§ Data shown:
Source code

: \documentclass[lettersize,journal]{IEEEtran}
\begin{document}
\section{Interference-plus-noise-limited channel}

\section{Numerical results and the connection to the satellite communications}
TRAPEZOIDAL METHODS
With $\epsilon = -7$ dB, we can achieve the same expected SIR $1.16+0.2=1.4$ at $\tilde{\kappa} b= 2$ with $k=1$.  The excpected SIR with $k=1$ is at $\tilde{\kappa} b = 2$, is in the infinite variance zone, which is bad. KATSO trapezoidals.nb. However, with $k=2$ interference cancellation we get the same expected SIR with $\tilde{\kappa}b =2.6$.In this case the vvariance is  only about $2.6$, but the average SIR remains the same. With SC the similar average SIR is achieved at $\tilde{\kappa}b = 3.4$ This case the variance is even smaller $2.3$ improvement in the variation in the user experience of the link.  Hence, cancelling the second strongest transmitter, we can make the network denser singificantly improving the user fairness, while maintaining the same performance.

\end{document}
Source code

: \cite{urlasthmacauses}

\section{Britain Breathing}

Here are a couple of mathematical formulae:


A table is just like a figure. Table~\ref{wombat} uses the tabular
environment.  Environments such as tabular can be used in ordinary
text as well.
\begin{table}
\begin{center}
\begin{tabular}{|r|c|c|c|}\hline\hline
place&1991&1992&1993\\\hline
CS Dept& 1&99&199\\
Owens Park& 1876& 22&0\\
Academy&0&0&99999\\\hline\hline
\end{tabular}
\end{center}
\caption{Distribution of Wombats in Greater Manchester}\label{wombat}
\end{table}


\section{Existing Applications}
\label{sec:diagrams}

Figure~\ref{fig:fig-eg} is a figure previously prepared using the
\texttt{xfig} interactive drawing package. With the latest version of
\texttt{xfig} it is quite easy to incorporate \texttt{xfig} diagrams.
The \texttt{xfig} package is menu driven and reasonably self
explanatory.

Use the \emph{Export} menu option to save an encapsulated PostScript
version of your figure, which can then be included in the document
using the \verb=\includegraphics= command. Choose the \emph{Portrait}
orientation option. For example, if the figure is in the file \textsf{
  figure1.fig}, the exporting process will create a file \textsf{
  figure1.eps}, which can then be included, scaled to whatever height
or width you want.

§ Work item: Every line that holds the word "version" should be copied from the records.

§ Solution:
\texttt{xfig} interactive drawing package. With the latest version of
version of your figure, which can then be included in the document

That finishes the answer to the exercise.